State only how many lines of the records contain the string "carries".

**********

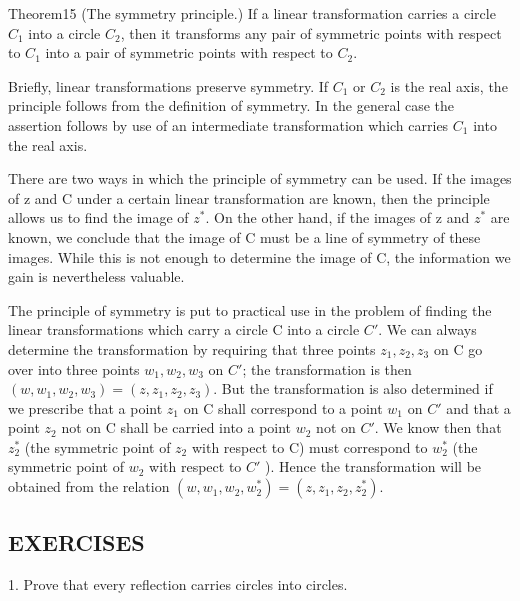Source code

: \begingroup\renewcommand{\thefootnote}{}\endgroup

\begin{originalstatement}{Theorem}{15}\label{thm:3.15}
(The symmetry principle.) If a linear transformation carries a circle $C_{1}$ into a circle $C_{2}$, then it transforms any pair of symmetric points with respect to $C_{1}$ into a pair of symmetric points with respect to $C_{2}$.
\end{originalstatement}
Briefly, linear transformations preserve symmetry. If $C_{1}$ or $C_{2}$ is the real axis, the principle follows from the definition of symmetry. In the general case the assertion follows by use of an intermediate transformation which carries $C_{1}$ into the real axis.

There are two ways in which the principle of symmetry can be used. If the images of z and C under a certain linear transformation are known, then the principle allows us to find the image of $z^{*}$. On the other hand, if the images of z and $z^{*}$ are known, we conclude that the image of C must be a line of symmetry of these images. While this is not enough to determine the image of C, the information we gain is nevertheless valuable.

The principle of symmetry is put to practical use in the problem of finding the linear transformations which carry a circle C into a circle $C'$. We can always determine the transformation by requiring that three points $z_{1}, z_{2}, z_{3}$ on C go over into three points $w_{1}, w_{2}, w_{3}$ on $C'$; the transformation is then $(w, w_{1}, w_{2}, w_{3}) = (z, z_{1}, z_{2}, z_{3})$. But the transformation is also determined if we prescribe that a point $z_{1}$ on C shall correspond to a point $w_{1}$ on $C'$ and that a point $z_{2}$ not on C shall be carried into a point $w_{2}$ not on $C'$. We know then that $z_{2}^{*}$ (the symmetric point of $z_{2}$ with respect to C) must correspond to $w_{2}^{*}$ (the symmetric point of $w_{2}$ with respect to $C'$ ). Hence the transformation will be obtained from the relation $(w, w_{1}, w_{2}, w_{2}^{*}) = (z, z_{1}, z_{2}, z_{2}^{*})$.

\subsection*{EXERCISES}
1. Prove that every reflection carries circles into circles.


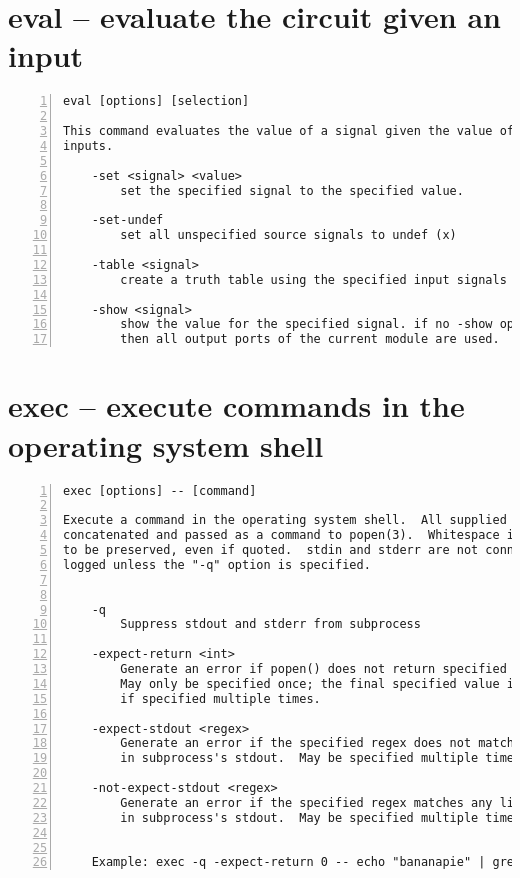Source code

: \section{eval -- evaluate the circuit given an input}
\label{cmd:eval}
\begin{lstlisting}[numbers=left,frame=single]
    eval [options] [selection]

This command evaluates the value of a signal given the value of all required
inputs.

    -set <signal> <value>
        set the specified signal to the specified value.

    -set-undef
        set all unspecified source signals to undef (x)

    -table <signal>
        create a truth table using the specified input signals

    -show <signal>
        show the value for the specified signal. if no -show option is passed
        then all output ports of the current module are used.
\end{lstlisting}

\section{exec -- execute commands in the operating system shell}
\label{cmd:exec}
\begin{lstlisting}[numbers=left,frame=single]
    exec [options] -- [command]

Execute a command in the operating system shell.  All supplied arguments are
concatenated and passed as a command to popen(3).  Whitespace is not guaranteed
to be preserved, even if quoted.  stdin and stderr are not connected, while stdout is
logged unless the "-q" option is specified.


    -q
        Suppress stdout and stderr from subprocess

    -expect-return <int>
        Generate an error if popen() does not return specified value.
        May only be specified once; the final specified value is controlling
        if specified multiple times.

    -expect-stdout <regex>
        Generate an error if the specified regex does not match any line
        in subprocess's stdout.  May be specified multiple times.

    -not-expect-stdout <regex>
        Generate an error if the specified regex matches any line
        in subprocess's stdout.  May be specified multiple times.


    Example: exec -q -expect-return 0 -- echo "bananapie" | grep "nana"
\end{lstlisting}


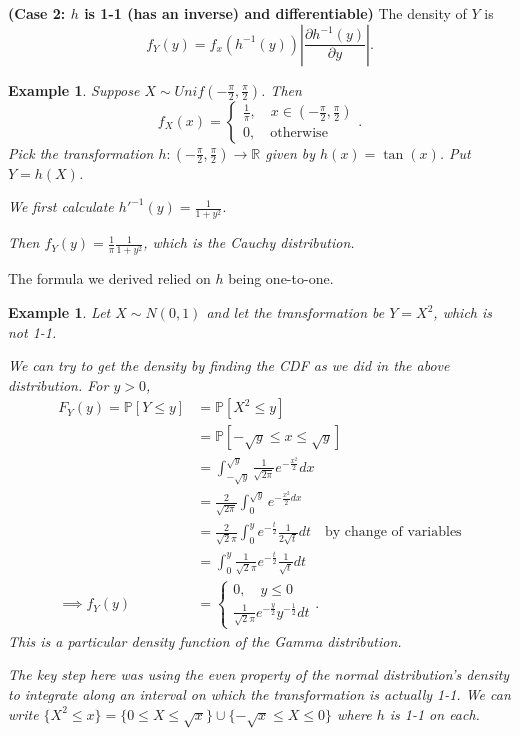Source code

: \documentclass{tufte-handout}
\newcommand*\R{\mathbb{R}}
\renewcommand{\P}{\mathbb{P}}
\newtheorem{ex}[thm]{Example}
\theoremstyle{definition}
\begin{document}
\textbf{(Case 2: $h$ is 1-1 (has an inverse) and differentiable)} The density of $Y$ is \[	f_Y(y) = f_x(h^{-1}(y)) \left| \frac{\partial h^{-1}(y)}{\partial y} \right|.\]

\begin{ex}
	Suppose $X \sim Unif(-\frac{\pi}{2}, \frac{\pi}{2})$. Then \[
		f_X(x) = \begin{cases}
			\frac{1}{\pi}, \quad x \in (-\frac{\pi}{2},\frac{\pi}{2}) \\
			0, \quad \text{otherwise}
		\end{cases}
	.\] Pick the transformation $h: (-\frac{\pi}{2}, \frac{\pi}{2}) \to \R$ given by $h(x) = \tan(x)$.
	Put $Y = h(X)$.

	We first calculate $h'^{-1}(y) = \frac{1}{1+y^2}.$

	Then $f_Y(y) = \frac{1}{\pi} \frac{1}{1 + y^2}$, which is the Cauchy distribution.
\end{ex}

The formula we derived relied on $h$ being one-to-one.

\begin{ex}
	Let $X \sim N(0,1)$ and let the transformation be $Y = X^2$, which is not 1-1. 

	We can try to get the density by finding the CDF as we did in the above distribution. For $y > 0$,
	\begin{align*}
		F_Y(y) = \P\left[Y \le y\right] &= \P\left[X^2 \le y\right]  \\
		&= \P\left[-\sqrt{y} \le x \le \sqrt{y} \right]  \\
		&= \int_{-\sqrt{y}}^{\sqrt{y} } \frac{1}{\sqrt{2\pi}} e^{-\frac{x^2}{2}}dx  \\
		&= \frac{2}{\sqrt{2\pi} } \int_{0}^{\sqrt{y} } e^{-\frac{x^2}{2} dx}   \\
		&= \frac{2}{\sqrt{2} \pi} \int_{0}^{y} e^{-\frac{t}{2}} \frac{1}{2 \sqrt{t} }dt \quad \text{by change of variables}  \\
		&= \int_{0}^{y}  \frac{1}{\sqrt{2} \pi} e^{-\frac{t}{2}} \frac{1}{\sqrt{t} }dt \\
		\implies f_Y(y) &= \begin{cases}
			0, \quad y \le 0 \\
			\frac{1}{\sqrt{2} \pi} e^{-\frac{y}{2}} y^{-\frac{1}{2}} dt
		\end{cases}
	.\end{align*}
	This is a particular density function of the Gamma distribution.

	The key step here was using the even property of the normal distribution's density to integrate along an interval on which the transformation is actually 1-1. We can write $\{X^2 \le x\} = \{ 0 \le X \le \sqrt{x} \} \cup  \{-\sqrt{x} \le X \le 0\}$ where $h$ is 1-1 on each.
\end{ex}
\end{document}
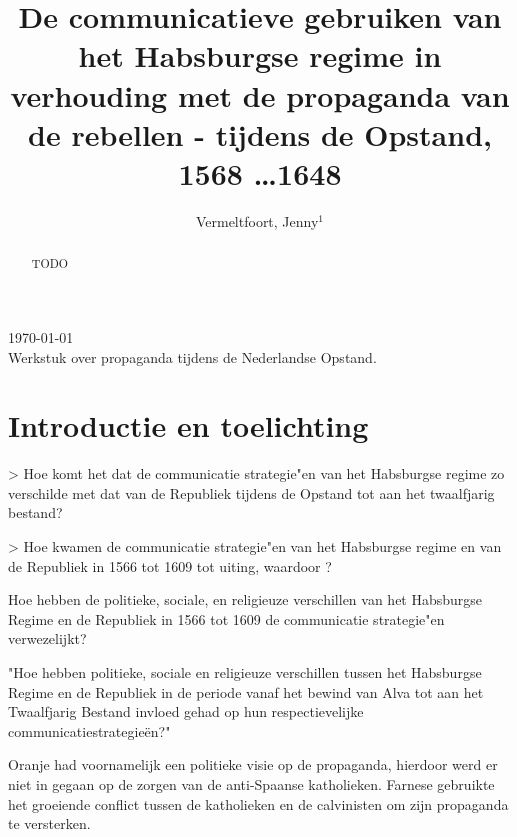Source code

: \documentclass[11pt]{amsart}
\begin{document}
\setcounter{page}{1}

\hfill     {\small \today} \\
{\small Werkstuk over propaganda tijdens de Nederlandse Opstand.}\hfill
{\small } %

\centerline{}

\centerline{}

\title[Propaganda tijdens de Opstand]{De communicatieve gebruiken van het Habsburgse regime in
     verhouding met de propaganda van de rebellen - tijdens de Opstand,
     1568 \ldots 1648}

\author[J. Vermeltfoort]{Vermeltfoort, Jenny$^1$}

\address{$^{1}$ 3787494, Faculteit Geesteswetenschappen, Leiden
     Universiteit, Leiden, Nederland.}
\email{\textcolor[rgb]{0.00,0.00,0.84}{j.vermeltfoort@umail.leidenuniv.nl}}

\begin{abstract}
     TODO
\end{abstract}
\maketitle

\section{Introductie en toelichting}

> Hoe komt het dat de communicatie strategie"en van het Habsburgse regime zo verschilde met dat van de Republiek tijdens de Opstand tot aan het twaalfjarig bestand?

> Hoe kwamen de communicatie strategie"en van het Habsburgse regime en van de Republiek in 1566 tot 1609 tot uiting, waardoor ?

Hoe hebben de politieke, sociale, en religieuze verschillen van het Habsburgse Regime en de Republiek in 1566 tot 1609
de communicatie strategie"en verwezelijkt?

"Hoe hebben politieke, sociale en religieuze verschillen tussen het Habsburgse Regime en de Republiek in de periode vanaf het bewind van Alva tot aan het Twaalfjarig Bestand invloed gehad op hun respectievelijke communicatiestrategieën?"

Oranje had voornamelijk een politieke visie op de propaganda, hierdoor werd er niet in gegaan op de zorgen van de
anti-Spaanse katholieken. Farnese gebruikte het groeiende conflict tussen de katholieken en de calvinisten om zijn
propaganda te versterken.
\end{document}
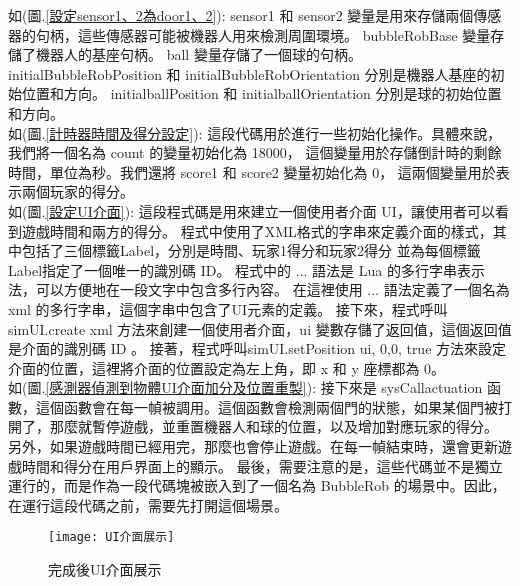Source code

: 如(圖.\ref{設定sensor1、2為door1、2}):
sensor1 和 sensor2 變量是用來存儲兩個傳感器的句柄，這些傳感器可能被機器人用來檢測周圍環境。
bubbleRobBase 變量存儲了機器人的基座句柄。
ball 變量存儲了一個球的句柄。
initialBubbleRobPosition 和 initialBubbleRobOrientation 分別是機器人基座的初始位置和方向。
initialballPosition 和 initialballOrientation 分別是球的初始位置和方向。\\

如(圖.\ref{計時器時間及得分設定}):
這段代碼用於進行一些初始化操作。具體來說，我們將一個名為 count 的變量初始化為 18000，
這個變量用於存儲倒計時的剩餘時間，單位為秒。我們還將 score1 和 score2 變量初始化為 0，
這兩個變量用於表示兩個玩家的得分。\\

如(圖.\ref{設定UI介面}):
這段程式碼是用來建立一個使用者介面 UI，讓使用者可以看到遊戲時間和兩方的得分。
程式中使用了XML格式的字串來定義介面的樣式，其中包括了三個標籤Label，分別是時間、玩家1得分和玩家2得分
並為每個標籤Label指定了一個唯一的識別碼 ID。
程式中的 ... 語法是 Lua 的多行字串表示法，可以方便地在一段文字中包含多行內容。
在這裡使用  ...  語法定義了一個名為 xml 的多行字串，這個字串中包含了UI元素的定義。
接下來，程式呼叫 simUI.create xml 方法來創建一個使用者介面，ui 變數存儲了返回值，這個返回值是介面的識別碼 ID 。
接著，程式呼叫simUI.setPosition ui, 0,0, true 方法來設定介面的位置，這裡將介面的位置設定為左上角，即 x 和 y 座標都為 0。\\

如(圖.\ref{感測器偵測到物體UI介面加分及位置重製}):
接下來是 sysCallactuation 函數，這個函數會在每一幀被調用。這個函數會檢測兩個門的狀態，如果某個門被打開了，那麼就暫停遊戲，並重置機器人和球的位置，以及增加對應玩家的得分。
另外，如果遊戲時間已經用完，那麼也會停止遊戲。在每一幀結束時，還會更新遊戲時間和得分在用戶界面上的顯示。
最後，需要注意的是，這些代碼並不是獨立運行的，而是作為一段代碼塊被嵌入到了一個名為 BubbleRob 的場景中。因此，在運行這段代碼之前，需要先打開這個場景。
\begin{figure}[hbt!]
\begin{center}
\texttt{[image: UI介面展示]}
\caption{\Large 完成後UI介面展示}\label{完成後UI介面展示}
\end{center}
\end{figure} 
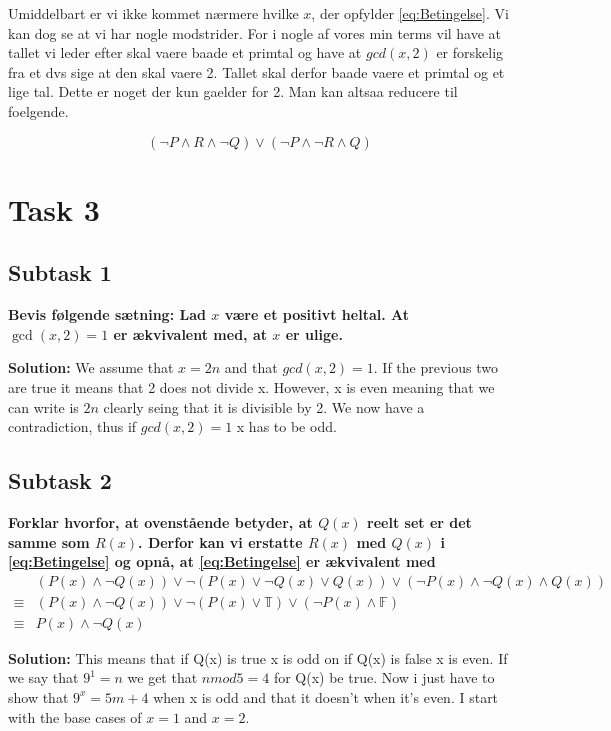 Umiddelbart er vi ikke kommet nærmere hvilke $x$, der opfylder \eqref{eq:Betingelse}. Vi kan dog se at vi har nogle modstrider. For i nogle af vores min terms vil have at tallet vi leder efter skal vaere baade et primtal og have at $gcd(x,2)$ er forskelig fra et dvs sige at den skal vaere 2. Tallet skal derfor baade vaere et primtal og et lige tal. Dette er noget der kun gaelder for 2. Man kan altsaa reducere til foelgende. 

\begin{equation}
    (\neg P \wedge R \wedge \neg Q)\vee(\neg P \wedge \neg R \wedge Q)
\end{equation}


\section{Task 3}
\subsection{Subtask 1}
\noindent
\textbf{Bevis følgende sætning: Lad $x$ være et positivt heltal. At $\gcd(x,2)=1$ er ækvivalent med, at $x$ er ulige.}

\bigskip
\noindent
\textbf{Solution:} We assume that $x=2n$ and that $gcd(x,2)=1$. If the previous two are true it means that 2 does not divide x. However, x is even meaning that we can write is $2n$ clearly seing that it is divisible by 2. We now have a contradiction, thus if $gcd(x,2)=1$ x has to be odd.

\subsection{Subtask 2}
\noindent
\textbf{Forklar hvorfor, at ovenstående betyder, at $Q(x)$ reelt set er det samme som $R(x)$. Derfor kan vi erstatte $R(x)$ med $Q(x)$ i \eqref{eq:Betingelse} og opnå, at \eqref{eq:Betingelse} er ækvivalent med
	\begin{align}\label{eq:BetingelseReduceret}
		&(P(x)\wedge \neg Q(x)) \vee \neg(P(x)\vee \neg Q(x) \vee Q(x)) \vee (\neg P(x) \wedge \neg Q(x) \wedge Q(x)) \nonumber\\ 
		\equiv& (P(x)\wedge \neg Q(x)) \vee \neg(P(x)\vee \mathbb{T}) \vee (\neg P(x) \wedge \mathbb{F}) \nonumber\\
		\equiv& P(x)\wedge \neg Q(x)
	\end{align}
}

\bigskip
\noindent
\textbf{Solution:} This means that if Q(x) is true x is odd on if Q(x) is false x is even. If we say that $9^1=n$ we get that $n mod 5 = 4$ for Q(x) be true. Now i just have to show that $9^x = 5m+4$ when x is odd and that it doesn't when it's even. I start with the base cases of $x=1$ and $x=2$.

**********

— YOUR RESPONSE —
3